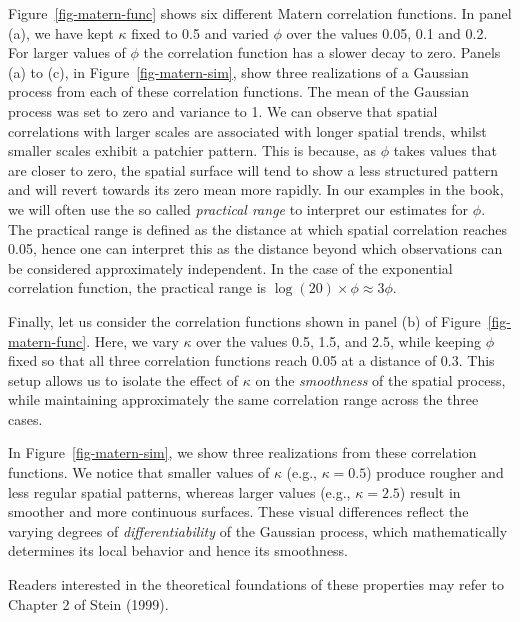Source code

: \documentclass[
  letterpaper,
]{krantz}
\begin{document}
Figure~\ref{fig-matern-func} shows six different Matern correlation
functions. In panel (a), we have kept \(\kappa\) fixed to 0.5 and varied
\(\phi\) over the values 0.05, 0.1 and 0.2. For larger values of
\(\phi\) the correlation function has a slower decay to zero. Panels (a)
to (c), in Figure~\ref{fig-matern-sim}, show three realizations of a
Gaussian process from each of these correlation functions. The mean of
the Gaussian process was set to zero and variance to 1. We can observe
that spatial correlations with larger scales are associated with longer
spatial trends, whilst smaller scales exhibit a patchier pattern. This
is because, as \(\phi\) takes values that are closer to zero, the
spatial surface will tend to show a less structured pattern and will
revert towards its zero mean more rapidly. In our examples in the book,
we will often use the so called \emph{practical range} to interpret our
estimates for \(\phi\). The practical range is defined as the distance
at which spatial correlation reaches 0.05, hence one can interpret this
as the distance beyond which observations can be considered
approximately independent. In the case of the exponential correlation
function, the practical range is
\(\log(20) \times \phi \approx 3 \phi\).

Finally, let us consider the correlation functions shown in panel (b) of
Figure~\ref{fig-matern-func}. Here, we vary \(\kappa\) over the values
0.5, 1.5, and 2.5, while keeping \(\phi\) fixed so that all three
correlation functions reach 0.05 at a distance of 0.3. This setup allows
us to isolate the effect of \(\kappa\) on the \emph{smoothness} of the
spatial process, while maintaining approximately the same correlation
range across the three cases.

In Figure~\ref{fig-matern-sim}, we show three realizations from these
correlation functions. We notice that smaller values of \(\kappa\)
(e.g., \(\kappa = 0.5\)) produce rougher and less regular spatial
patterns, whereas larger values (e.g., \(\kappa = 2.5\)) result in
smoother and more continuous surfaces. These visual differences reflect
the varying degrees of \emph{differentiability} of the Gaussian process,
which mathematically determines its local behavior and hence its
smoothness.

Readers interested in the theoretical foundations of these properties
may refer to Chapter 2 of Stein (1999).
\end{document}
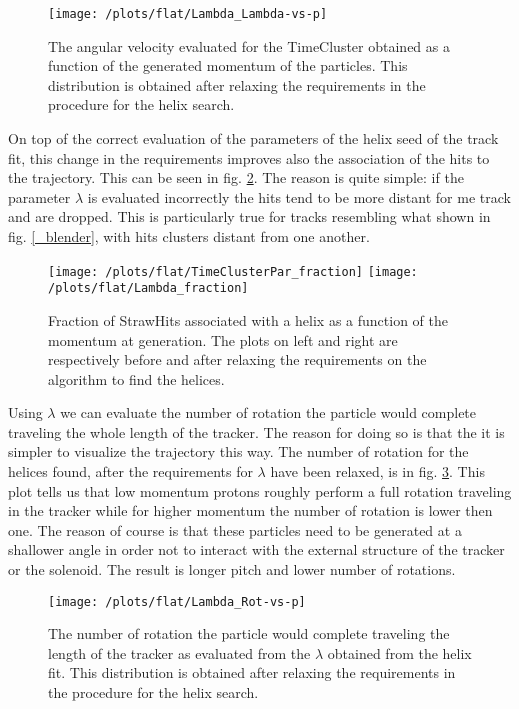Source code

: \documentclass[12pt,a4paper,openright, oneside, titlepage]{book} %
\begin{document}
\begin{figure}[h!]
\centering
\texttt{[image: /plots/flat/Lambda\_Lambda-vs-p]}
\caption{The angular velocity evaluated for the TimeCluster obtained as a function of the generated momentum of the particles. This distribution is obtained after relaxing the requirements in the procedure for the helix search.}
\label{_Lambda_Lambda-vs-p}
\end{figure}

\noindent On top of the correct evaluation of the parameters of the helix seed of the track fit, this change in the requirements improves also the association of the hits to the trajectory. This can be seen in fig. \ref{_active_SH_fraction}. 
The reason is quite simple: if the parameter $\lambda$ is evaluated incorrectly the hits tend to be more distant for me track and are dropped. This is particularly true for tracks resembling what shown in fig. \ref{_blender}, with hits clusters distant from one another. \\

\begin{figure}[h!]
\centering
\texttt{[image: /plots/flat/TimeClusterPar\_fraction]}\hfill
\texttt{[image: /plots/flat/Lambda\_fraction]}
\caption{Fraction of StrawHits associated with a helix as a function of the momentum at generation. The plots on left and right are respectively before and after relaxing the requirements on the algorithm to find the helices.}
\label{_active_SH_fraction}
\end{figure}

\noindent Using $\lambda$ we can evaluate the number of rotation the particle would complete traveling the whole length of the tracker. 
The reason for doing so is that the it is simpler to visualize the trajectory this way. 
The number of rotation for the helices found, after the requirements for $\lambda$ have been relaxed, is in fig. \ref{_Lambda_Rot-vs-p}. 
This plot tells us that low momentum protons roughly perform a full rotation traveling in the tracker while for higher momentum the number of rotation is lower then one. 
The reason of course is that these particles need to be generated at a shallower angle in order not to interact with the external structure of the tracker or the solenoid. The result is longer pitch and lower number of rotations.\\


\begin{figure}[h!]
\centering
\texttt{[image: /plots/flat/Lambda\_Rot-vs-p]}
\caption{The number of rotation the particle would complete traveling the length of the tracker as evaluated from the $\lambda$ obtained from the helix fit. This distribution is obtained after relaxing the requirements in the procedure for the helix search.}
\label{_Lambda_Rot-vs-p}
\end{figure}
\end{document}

■ **WHAT THIS TASK INVOLVES**: Line by line and exactly, write out the material above. Skip the pictures.

■ **EXERCISE RESULT**:
Source code

: \documentclass[
  letterpaper,
]{krantz}
\begin{document}
Figure~\ref{fig-matern-func} shows six different Matern correlation
functions. In panel (a), we have kept \(\kappa\) fixed to 0.5 and varied
\(\phi\) over the values 0.05, 0.1 and 0.2. For larger values of
\(\phi\) the correlation function has a slower decay to zero. Panels (a)
to (c), in Figure~\ref{fig-matern-sim}, show three realizations of a
Gaussian process from each of these correlation functions. The mean of
the Gaussian process was set to zero and variance to 1. We can observe
that spatial correlations with larger scales are associated with longer
spatial trends, whilst smaller scales exhibit a patchier pattern. This
is because, as \(\phi\) takes values that are closer to zero, the
spatial surface will tend to show a less structured pattern and will
revert towards its zero mean more rapidly. In our examples in the book,
we will often use the so called \emph{practical range} to interpret our
estimates for \(\phi\). The practical range is defined as the distance
at which spatial correlation reaches 0.05, hence one can interpret this
as the distance beyond which observations can be considered
approximately independent. In the case of the exponential correlation
function, the practical range is
\(\log(20) \times \phi \approx 3 \phi\).

Finally, let us consider the correlation functions shown in panel (b) of
Figure~\ref{fig-matern-func}. Here, we vary \(\kappa\) over the values
0.5, 1.5, and 2.5, while keeping \(\phi\) fixed so that all three
correlation functions reach 0.05 at a distance of 0.3. This setup allows
us to isolate the effect of \(\kappa\) on the \emph{smoothness} of the
spatial process, while maintaining approximately the same correlation
range across the three cases.

In Figure~\ref{fig-matern-sim}, we show three realizations from these
correlation functions. We notice that smaller values of \(\kappa\)
(e.g., \(\kappa = 0.5\)) produce rougher and less regular spatial
patterns, whereas larger values (e.g., \(\kappa = 2.5\)) result in
smoother and more continuous surfaces. These visual differences reflect
the varying degrees of \emph{differentiability} of the Gaussian process,
which mathematically determines its local behavior and hence its
smoothness.

Readers interested in the theoretical foundations of these properties
may refer to Chapter 2 of Stein (1999).
\end{document}
Source code

: \documentclass[12pt,a4paper,openright, oneside, titlepage]{book} %
\begin{document}
\begin{figure}[h!]
\centering
\texttt{[image: /plots/flat/Lambda\_Lambda-vs-p]}
\caption{The angular velocity evaluated for the TimeCluster obtained as a function of the generated momentum of the particles. This distribution is obtained after relaxing the requirements in the procedure for the helix search.}
\label{_Lambda_Lambda-vs-p}
\end{figure}

\noindent On top of the correct evaluation of the parameters of the helix seed of the track fit, this change in the requirements improves also the association of the hits to the trajectory. This can be seen in fig. \ref{_active_SH_fraction}. 
The reason is quite simple: if the parameter $\lambda$ is evaluated incorrectly the hits tend to be more distant for me track and are dropped. This is particularly true for tracks resembling what shown in fig. \ref{_blender}, with hits clusters distant from one another. \\

\begin{figure}[h!]
\centering
\texttt{[image: /plots/flat/TimeClusterPar\_fraction]}\hfill
\texttt{[image: /plots/flat/Lambda\_fraction]}
\caption{Fraction of StrawHits associated with a helix as a function of the momentum at generation. The plots on left and right are respectively before and after relaxing the requirements on the algorithm to find the helices.}
\label{_active_SH_fraction}
\end{figure}

\noindent Using $\lambda$ we can evaluate the number of rotation the particle would complete traveling the whole length of the tracker. 
The reason for doing so is that the it is simpler to visualize the trajectory this way. 
The number of rotation for the helices found, after the requirements for $\lambda$ have been relaxed, is in fig. \ref{_Lambda_Rot-vs-p}. 
This plot tells us that low momentum protons roughly perform a full rotation traveling in the tracker while for higher momentum the number of rotation is lower then one. 
The reason of course is that these particles need to be generated at a shallower angle in order not to interact with the external structure of the tracker or the solenoid. The result is longer pitch and lower number of rotations.\\


\begin{figure}[h!]
\centering
\texttt{[image: /plots/flat/Lambda\_Rot-vs-p]}
\caption{The number of rotation the particle would complete traveling the length of the tracker as evaluated from the $\lambda$ obtained from the helix fit. This distribution is obtained after relaxing the requirements in the procedure for the helix search.}
\label{_Lambda_Rot-vs-p}
\end{figure}
\end{document}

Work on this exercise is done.